[AIM OF THE EXERCISE] Starting with the first line of the data that follows, transcribe every line verbatim until the line containing "# Engineering Material" has been transcribed.

[STORED DATA]
^^^^^^^^^^^^^^^^

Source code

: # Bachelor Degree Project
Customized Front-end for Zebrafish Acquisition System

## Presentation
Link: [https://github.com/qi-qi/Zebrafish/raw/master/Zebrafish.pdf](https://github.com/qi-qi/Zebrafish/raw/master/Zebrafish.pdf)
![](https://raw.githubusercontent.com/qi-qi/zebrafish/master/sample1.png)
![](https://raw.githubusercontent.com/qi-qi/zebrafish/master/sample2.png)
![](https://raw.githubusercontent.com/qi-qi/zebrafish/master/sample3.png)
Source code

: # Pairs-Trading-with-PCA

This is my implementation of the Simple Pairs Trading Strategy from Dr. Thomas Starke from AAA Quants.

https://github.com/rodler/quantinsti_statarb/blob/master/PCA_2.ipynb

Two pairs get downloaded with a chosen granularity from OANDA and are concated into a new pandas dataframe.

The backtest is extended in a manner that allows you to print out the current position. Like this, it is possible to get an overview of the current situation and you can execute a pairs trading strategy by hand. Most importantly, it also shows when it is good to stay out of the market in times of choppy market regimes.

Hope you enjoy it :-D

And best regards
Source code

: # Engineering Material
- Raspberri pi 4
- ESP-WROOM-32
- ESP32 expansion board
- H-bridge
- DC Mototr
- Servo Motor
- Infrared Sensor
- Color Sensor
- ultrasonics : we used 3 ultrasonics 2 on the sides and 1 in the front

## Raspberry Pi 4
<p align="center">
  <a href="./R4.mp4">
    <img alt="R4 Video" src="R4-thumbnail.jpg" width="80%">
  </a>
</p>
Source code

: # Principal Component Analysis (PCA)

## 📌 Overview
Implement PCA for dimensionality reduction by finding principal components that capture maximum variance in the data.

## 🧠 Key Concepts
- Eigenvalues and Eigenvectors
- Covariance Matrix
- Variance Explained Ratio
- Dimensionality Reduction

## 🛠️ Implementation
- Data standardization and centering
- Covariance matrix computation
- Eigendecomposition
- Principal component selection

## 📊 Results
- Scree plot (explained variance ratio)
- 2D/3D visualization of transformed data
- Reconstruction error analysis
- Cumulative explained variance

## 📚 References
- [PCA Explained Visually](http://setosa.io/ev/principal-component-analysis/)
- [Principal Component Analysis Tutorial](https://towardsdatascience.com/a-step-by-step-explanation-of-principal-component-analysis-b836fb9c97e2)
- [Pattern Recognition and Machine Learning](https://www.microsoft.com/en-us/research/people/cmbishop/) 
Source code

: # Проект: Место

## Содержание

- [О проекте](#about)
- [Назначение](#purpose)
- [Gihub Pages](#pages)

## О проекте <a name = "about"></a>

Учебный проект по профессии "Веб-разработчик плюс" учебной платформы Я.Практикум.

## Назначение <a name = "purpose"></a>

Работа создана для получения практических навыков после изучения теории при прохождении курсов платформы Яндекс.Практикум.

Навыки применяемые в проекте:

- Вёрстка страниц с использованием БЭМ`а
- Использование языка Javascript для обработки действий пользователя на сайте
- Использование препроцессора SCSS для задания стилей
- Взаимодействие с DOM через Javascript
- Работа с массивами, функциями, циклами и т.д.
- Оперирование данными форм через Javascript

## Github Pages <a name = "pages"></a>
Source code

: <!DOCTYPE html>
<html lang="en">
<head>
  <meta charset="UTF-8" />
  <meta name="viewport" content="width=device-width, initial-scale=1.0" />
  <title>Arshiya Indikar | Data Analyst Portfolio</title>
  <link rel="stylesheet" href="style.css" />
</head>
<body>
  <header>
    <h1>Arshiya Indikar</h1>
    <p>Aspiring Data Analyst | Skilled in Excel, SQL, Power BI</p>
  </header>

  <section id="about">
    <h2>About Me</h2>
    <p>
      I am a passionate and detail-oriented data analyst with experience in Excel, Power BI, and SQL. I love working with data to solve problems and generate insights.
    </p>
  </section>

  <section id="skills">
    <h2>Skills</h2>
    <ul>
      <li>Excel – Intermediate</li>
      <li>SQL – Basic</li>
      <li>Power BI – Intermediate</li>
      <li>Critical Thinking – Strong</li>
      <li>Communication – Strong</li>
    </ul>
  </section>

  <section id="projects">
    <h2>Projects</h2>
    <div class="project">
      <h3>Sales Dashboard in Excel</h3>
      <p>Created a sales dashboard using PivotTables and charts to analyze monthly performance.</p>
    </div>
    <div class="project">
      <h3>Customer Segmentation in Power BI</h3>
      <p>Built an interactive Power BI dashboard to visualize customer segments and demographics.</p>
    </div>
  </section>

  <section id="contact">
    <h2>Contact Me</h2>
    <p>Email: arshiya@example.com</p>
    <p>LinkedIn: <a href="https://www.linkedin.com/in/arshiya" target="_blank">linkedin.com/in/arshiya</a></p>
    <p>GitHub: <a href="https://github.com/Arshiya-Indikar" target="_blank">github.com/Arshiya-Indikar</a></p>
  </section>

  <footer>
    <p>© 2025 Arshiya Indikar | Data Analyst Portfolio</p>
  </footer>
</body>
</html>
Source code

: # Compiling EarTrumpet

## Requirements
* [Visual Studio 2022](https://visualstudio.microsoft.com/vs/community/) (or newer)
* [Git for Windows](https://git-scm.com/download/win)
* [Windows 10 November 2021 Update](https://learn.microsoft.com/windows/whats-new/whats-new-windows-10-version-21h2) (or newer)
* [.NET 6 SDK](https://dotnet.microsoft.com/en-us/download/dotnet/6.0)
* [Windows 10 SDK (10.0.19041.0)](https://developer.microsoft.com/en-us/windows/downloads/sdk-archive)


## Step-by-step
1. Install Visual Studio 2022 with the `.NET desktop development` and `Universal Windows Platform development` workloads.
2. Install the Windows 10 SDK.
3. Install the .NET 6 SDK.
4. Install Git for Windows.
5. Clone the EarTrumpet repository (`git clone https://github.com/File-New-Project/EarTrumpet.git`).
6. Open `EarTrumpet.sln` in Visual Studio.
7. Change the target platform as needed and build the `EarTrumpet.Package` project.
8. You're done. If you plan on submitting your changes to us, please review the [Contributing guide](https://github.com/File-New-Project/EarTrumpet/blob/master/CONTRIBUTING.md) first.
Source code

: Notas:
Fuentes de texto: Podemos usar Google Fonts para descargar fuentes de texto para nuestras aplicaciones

^^^^^^^^^^^^^^^^

[ANSWER TO THIS PROBLEM]
Source code

: # Bachelor Degree Project
Customized Front-end for Zebrafish Acquisition System

## Presentation
Link: [https://github.com/qi-qi/Zebrafish/raw/master/Zebrafish.pdf](https://github.com/qi-qi/Zebrafish/raw/master/Zebrafish.pdf)
![](https://raw.githubusercontent.com/qi-qi/zebrafish/master/sample1.png)
![](https://raw.githubusercontent.com/qi-qi/zebrafish/master/sample2.png)
![](https://raw.githubusercontent.com/qi-qi/zebrafish/master/sample3.png)
Source code

: # Pairs-Trading-with-PCA

This is my implementation of the Simple Pairs Trading Strategy from Dr. Thomas Starke from AAA Quants.

https://github.com/rodler/quantinsti_statarb/blob/master/PCA_2.ipynb

Two pairs get downloaded with a chosen granularity from OANDA and are concated into a new pandas dataframe.

The backtest is extended in a manner that allows you to print out the current position. Like this, it is possible to get an overview of the current situation and you can execute a pairs trading strategy by hand. Most importantly, it also shows when it is good to stay out of the market in times of choppy market regimes.

Hope you enjoy it :-D

And best regards
Source code

: # Engineering Material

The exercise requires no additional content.